From the top of the entries below through the line containing "### 0x01 - Unknown", return every line exactly as written, please, and stop there.

+===+

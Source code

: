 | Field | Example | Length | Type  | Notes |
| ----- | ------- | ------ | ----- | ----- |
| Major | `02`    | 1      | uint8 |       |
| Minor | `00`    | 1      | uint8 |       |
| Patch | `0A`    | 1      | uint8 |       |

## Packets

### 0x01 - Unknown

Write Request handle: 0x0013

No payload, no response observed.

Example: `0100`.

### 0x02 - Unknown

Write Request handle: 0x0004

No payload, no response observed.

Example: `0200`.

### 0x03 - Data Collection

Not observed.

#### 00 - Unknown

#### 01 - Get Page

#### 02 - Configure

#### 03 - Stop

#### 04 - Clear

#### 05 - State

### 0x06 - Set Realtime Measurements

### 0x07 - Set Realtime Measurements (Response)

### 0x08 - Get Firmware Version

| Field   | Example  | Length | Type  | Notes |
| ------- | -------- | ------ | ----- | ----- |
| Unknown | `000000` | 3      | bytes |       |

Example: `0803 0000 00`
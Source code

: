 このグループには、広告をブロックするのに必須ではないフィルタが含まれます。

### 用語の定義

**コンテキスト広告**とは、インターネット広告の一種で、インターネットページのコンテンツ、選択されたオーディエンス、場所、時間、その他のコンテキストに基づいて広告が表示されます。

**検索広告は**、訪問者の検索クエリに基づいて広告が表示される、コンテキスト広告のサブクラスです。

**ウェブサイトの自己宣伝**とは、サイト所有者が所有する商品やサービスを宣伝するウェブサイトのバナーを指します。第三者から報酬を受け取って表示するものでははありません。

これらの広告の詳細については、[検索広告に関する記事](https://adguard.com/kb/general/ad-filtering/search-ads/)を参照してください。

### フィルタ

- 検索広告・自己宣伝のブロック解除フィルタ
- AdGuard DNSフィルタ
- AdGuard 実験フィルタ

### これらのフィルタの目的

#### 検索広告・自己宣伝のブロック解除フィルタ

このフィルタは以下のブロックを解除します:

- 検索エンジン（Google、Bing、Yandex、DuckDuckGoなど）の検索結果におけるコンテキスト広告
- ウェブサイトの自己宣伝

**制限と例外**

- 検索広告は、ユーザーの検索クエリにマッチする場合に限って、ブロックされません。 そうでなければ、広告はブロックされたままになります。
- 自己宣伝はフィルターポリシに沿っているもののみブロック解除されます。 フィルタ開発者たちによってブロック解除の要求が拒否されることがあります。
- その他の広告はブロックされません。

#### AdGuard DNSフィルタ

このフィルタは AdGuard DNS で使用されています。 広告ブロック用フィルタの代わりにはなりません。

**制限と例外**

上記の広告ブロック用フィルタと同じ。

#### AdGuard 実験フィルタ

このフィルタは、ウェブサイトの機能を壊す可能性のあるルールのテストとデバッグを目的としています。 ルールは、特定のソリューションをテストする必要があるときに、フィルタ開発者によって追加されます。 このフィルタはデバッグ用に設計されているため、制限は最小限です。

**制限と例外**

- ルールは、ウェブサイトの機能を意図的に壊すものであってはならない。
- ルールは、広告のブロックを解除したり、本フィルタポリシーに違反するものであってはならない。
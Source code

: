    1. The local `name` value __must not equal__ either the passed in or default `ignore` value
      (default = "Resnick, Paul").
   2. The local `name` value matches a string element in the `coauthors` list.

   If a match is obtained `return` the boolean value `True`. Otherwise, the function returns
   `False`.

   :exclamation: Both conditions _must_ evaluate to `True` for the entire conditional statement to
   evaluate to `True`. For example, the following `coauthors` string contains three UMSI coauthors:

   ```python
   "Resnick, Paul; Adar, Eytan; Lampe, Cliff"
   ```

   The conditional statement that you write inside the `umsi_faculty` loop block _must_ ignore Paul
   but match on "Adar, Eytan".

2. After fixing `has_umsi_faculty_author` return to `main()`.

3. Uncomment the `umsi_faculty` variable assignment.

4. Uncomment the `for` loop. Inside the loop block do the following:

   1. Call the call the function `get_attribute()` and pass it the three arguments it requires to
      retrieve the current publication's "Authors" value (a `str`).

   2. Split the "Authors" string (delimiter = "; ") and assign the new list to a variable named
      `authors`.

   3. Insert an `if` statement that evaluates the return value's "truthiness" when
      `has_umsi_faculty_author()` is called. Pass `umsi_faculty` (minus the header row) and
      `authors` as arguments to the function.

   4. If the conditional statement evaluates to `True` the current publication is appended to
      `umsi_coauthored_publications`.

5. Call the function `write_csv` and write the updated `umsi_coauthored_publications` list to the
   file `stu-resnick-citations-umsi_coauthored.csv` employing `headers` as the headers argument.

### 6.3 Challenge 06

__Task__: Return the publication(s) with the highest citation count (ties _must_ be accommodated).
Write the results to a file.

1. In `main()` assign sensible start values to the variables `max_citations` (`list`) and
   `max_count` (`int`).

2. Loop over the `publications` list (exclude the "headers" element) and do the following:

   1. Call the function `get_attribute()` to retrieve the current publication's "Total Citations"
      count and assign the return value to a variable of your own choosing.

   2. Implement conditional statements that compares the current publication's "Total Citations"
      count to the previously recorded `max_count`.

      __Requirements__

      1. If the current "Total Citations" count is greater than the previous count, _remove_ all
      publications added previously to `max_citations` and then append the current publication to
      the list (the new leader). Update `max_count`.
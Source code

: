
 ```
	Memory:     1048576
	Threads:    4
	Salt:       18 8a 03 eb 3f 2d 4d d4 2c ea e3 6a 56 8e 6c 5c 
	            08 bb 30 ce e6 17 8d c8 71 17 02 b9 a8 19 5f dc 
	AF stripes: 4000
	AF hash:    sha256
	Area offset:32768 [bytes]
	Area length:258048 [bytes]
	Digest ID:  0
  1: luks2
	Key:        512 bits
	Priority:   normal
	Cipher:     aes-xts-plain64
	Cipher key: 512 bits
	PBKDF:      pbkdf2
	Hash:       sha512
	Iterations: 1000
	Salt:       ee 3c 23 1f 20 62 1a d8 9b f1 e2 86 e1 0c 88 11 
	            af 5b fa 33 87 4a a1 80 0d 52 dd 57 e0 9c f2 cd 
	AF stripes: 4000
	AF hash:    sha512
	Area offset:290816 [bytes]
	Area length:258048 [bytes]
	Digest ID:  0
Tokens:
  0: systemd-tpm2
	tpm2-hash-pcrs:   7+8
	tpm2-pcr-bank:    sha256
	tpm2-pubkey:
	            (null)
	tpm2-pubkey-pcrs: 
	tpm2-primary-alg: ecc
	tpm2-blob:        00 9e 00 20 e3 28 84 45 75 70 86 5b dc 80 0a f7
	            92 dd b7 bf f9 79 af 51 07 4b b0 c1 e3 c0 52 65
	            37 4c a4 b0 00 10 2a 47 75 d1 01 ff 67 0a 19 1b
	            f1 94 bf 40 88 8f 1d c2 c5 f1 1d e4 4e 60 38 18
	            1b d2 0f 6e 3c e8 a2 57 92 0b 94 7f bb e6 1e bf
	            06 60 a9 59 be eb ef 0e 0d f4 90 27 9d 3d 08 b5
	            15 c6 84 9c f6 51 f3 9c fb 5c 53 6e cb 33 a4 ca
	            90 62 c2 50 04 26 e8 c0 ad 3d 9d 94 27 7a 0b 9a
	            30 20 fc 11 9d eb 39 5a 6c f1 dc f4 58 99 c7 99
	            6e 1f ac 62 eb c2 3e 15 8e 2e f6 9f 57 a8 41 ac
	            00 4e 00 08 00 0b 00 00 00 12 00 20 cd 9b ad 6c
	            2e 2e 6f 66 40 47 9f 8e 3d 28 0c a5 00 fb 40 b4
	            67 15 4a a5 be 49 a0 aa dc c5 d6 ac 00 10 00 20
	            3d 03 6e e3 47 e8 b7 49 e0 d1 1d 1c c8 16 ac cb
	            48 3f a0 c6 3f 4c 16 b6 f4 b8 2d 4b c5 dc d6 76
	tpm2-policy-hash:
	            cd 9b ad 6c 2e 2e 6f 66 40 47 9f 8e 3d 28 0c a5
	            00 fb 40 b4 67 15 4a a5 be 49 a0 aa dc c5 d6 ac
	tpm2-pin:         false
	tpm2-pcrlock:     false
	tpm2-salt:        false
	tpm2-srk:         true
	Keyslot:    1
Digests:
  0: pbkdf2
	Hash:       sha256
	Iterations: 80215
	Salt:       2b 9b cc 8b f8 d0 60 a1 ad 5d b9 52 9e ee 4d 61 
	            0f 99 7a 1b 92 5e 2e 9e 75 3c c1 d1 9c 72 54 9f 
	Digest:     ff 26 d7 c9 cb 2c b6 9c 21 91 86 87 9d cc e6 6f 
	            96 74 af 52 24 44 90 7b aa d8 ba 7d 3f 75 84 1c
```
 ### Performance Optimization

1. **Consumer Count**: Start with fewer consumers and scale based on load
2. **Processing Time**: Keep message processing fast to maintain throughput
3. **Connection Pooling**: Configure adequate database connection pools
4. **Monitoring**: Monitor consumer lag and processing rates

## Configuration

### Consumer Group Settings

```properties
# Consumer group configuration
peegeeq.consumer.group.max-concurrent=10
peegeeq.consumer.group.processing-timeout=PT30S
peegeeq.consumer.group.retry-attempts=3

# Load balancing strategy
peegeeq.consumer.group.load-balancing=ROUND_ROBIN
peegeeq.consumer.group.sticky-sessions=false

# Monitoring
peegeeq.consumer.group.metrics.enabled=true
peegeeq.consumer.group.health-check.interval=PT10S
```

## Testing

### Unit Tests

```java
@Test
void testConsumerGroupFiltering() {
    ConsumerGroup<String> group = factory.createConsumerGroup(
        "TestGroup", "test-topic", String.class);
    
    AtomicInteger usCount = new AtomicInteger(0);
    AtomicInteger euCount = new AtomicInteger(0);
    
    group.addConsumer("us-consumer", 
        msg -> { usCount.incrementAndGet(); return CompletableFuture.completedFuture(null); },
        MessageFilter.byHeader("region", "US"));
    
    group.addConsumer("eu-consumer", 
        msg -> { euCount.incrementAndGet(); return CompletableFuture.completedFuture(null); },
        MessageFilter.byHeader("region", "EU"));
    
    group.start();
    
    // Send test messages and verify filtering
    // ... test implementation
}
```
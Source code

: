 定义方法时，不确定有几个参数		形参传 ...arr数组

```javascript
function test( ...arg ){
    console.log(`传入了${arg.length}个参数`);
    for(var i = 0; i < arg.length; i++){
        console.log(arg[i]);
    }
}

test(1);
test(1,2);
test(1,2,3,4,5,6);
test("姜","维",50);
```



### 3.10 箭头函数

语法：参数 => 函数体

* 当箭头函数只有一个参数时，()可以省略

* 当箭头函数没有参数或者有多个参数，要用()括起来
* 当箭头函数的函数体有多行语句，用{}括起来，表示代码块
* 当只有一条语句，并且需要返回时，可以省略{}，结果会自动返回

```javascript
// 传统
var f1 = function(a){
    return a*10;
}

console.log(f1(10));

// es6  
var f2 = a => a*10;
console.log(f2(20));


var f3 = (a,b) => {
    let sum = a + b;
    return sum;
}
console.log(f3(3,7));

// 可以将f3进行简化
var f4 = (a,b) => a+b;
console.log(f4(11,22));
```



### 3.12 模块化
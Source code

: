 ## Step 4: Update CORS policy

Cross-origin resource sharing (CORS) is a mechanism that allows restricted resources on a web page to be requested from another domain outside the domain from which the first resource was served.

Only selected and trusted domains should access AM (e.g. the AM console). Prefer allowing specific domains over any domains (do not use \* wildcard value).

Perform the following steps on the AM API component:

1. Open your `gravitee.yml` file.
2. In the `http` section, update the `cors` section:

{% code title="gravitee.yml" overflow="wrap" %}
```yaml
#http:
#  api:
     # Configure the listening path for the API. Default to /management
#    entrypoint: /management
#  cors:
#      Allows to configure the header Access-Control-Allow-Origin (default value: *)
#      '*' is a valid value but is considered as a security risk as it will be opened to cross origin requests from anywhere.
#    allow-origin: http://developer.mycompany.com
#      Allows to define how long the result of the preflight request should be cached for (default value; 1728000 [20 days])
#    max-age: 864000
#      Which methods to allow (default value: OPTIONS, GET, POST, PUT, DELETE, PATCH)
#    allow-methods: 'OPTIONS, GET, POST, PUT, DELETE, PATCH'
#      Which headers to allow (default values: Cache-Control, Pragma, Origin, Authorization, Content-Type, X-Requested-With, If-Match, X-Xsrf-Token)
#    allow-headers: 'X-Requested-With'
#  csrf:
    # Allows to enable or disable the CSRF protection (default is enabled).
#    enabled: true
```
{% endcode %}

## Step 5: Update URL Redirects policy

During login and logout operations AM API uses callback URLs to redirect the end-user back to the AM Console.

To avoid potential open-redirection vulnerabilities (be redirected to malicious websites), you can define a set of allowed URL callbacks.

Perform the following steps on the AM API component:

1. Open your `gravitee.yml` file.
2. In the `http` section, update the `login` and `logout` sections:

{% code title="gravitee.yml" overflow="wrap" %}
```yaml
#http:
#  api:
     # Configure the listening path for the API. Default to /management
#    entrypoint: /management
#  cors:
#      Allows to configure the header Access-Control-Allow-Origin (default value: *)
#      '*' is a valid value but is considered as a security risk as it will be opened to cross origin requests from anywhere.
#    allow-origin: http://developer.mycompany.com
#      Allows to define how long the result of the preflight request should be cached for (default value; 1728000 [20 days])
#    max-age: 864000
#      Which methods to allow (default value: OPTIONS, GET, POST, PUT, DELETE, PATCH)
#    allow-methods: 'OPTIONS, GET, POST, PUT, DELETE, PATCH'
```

+===+

• _Response to this exercise_
Source code

: | Field | Example | Length | Type  | Notes |
| ----- | ------- | ------ | ----- | ----- |
| Major | `02`    | 1      | uint8 |       |
| Minor | `00`    | 1      | uint8 |       |
| Patch | `0A`    | 1      | uint8 |       |

## Packets

### 0x01 - Unknown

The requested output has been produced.